Les États-Unis et Israël ont lancé une opération conjointe contre l'Iran samedi matin. L'Iran a riposté comme il l'avait menacé, avec des explosions signalées aux Émirats arabes unis, au Qatar, à Bahreïn et au Koweït, ce qui risque d'étendre le conflit à toute la région.
Les marchés pétroliers se préparent à un choc : les frappes conjointes des États-Unis et d'Israël contre l'Iran risquent de perturber l'approvisionnement mondial en pétrole brut, ce qui pourrait entraîner une forte hausse des prix.
En plus d'être un important producteur de pétrole, Téhéran a menacé à plusieurs reprises de bloquer le détroit d'Ormuz, une voie d'accès essentielle pour l'exportation du pétrole.
En 1974, l'Iran était le troisième producteur mondial après les États-Unis et l'Arabie saoudite, mais devant la Russie. Cependant, sa production de pétrole a été affectée par les sanctions imposées par les États-Unis en 1979.
L'Iran est passé d'une production d'environ six millions de barils par jour à environ 3,1 millions de barils aujourd'hui, selon le cartel des producteurs de pétrole, l'OPEP, dont l'Iran est membre.

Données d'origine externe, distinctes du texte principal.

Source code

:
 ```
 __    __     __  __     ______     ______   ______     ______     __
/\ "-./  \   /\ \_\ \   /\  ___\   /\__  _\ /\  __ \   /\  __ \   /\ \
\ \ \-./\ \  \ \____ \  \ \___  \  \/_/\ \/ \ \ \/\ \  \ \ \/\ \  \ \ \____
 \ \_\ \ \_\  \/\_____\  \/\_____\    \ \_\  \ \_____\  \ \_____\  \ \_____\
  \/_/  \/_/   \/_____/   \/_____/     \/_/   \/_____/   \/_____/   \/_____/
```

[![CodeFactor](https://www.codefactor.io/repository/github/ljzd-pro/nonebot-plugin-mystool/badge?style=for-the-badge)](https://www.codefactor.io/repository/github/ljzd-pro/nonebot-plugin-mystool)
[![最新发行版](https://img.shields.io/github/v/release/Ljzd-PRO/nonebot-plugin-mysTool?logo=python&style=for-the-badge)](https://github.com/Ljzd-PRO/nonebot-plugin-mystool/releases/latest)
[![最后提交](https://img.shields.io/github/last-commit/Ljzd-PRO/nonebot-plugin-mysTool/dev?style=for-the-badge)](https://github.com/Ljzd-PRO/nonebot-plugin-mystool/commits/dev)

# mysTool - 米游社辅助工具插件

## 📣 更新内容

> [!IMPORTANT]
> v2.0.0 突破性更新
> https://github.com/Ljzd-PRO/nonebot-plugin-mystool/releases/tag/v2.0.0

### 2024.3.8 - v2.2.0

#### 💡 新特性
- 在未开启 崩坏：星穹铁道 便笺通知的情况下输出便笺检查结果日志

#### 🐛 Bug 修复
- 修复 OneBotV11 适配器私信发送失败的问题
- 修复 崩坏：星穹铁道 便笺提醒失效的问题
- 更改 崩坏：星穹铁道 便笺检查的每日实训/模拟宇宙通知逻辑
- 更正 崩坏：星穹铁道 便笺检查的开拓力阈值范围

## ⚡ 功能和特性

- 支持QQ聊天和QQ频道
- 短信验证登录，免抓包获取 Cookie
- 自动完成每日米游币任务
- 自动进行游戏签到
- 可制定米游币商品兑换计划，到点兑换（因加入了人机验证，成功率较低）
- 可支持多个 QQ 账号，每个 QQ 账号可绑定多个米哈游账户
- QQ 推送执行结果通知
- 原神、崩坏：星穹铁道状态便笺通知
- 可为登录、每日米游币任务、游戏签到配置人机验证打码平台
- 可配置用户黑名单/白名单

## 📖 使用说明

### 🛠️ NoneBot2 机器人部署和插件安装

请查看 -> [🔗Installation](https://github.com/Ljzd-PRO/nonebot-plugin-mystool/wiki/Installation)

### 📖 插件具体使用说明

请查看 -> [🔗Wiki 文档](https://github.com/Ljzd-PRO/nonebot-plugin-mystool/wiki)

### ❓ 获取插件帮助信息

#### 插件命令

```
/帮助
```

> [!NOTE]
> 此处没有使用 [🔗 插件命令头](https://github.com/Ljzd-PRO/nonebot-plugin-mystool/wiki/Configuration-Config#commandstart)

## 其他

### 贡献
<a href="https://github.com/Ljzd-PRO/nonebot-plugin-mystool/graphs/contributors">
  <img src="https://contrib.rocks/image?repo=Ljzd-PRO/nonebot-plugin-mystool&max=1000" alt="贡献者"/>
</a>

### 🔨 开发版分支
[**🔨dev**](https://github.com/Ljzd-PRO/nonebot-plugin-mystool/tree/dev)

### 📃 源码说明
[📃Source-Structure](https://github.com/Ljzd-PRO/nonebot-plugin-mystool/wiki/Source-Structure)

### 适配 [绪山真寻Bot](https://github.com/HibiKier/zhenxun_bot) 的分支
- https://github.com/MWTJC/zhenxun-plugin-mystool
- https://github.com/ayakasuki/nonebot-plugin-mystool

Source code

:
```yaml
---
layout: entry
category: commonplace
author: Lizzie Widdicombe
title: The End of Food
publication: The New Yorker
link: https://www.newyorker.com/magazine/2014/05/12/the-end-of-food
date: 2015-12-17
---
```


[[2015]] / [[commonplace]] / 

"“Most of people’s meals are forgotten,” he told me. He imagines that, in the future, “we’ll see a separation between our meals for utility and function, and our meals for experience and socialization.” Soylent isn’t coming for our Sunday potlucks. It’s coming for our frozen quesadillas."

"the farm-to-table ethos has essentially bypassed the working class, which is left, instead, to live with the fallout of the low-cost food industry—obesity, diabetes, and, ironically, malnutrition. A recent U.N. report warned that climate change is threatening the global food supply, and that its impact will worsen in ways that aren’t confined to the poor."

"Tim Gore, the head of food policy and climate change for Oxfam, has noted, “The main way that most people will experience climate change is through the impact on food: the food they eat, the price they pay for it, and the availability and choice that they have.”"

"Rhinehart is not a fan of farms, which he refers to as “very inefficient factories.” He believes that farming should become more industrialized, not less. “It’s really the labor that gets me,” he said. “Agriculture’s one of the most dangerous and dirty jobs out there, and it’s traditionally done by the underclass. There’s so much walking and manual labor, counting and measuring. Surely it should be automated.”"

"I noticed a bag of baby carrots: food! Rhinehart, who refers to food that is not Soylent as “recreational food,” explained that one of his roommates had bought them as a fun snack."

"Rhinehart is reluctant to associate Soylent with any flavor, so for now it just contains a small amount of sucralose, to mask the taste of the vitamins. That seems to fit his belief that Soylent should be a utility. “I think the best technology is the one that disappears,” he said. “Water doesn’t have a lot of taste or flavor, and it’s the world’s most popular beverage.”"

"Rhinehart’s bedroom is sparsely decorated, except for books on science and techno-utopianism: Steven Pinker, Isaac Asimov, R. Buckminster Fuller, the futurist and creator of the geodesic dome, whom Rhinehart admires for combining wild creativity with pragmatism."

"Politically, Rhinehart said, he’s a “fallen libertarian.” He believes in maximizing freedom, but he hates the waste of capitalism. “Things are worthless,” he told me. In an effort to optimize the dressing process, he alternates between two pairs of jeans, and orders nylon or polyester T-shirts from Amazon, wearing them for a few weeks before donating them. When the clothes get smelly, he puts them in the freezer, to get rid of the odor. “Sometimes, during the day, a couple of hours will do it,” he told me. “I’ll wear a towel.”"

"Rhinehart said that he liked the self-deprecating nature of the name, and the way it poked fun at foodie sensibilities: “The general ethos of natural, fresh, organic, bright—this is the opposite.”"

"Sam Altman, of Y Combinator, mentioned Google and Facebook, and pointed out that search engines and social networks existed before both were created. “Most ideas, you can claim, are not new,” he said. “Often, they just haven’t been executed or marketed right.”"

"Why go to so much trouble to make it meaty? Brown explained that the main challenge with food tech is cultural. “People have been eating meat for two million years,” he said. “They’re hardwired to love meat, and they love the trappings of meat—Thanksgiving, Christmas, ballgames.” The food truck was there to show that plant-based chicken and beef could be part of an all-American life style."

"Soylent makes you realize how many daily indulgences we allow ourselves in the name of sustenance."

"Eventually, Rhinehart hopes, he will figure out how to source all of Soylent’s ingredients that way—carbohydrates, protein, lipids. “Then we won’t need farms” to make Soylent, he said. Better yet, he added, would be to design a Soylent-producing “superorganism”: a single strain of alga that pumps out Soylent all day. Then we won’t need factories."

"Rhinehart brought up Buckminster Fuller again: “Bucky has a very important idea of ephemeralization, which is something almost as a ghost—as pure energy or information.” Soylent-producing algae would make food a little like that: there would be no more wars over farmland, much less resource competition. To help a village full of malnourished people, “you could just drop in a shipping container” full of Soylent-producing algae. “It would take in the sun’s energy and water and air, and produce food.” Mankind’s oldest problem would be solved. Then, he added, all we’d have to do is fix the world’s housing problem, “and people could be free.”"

Malgré cela, l'Iran se classe toujours parmi les dix premiers producteurs de pétrole au monde. Son pétrole brut est relativement facile et bon marché à extraire, avec des coûts de production ne dépassant pas 10 dollars (8,46 euros) par baril, ce qui le rend particulièrement rentable.
En comparaison, le Canada et les États-Unis affichent généralement des coûts de 40 dollars (33,85 euros) à 60 dollars (50,77 euros) par baril. Seuls l'Arabie saoudite, l'Irak, le Koweït et les Émirats arabes unis affichent des coûts de production aussi bas.
La Chine reste l'un des principaux consommateurs de pétrole iranien, plus de 80 % des exportations iraniennes étant destinées aux raffineries chinoises.
Les avertissements incessants de l'Iran concernant la fermeture du détroit d'Ormuz, un corridor maritime essentiel reliant les pays producteurs de pétrole du Moyen-Orient au reste du monde, représentent un risque plus important pour les marchés pétroliers.
Le détroit d'Ormuz
En 2024, environ 20 millions de barils de pétrole brut l'empruntaient quotidiennement, ce qui équivaut à près de 20 % de la consommation mondiale de pétrole liquide, selon un rapport de l'Administration américaine d'information sur l'énergie (EIA). (source en anglais)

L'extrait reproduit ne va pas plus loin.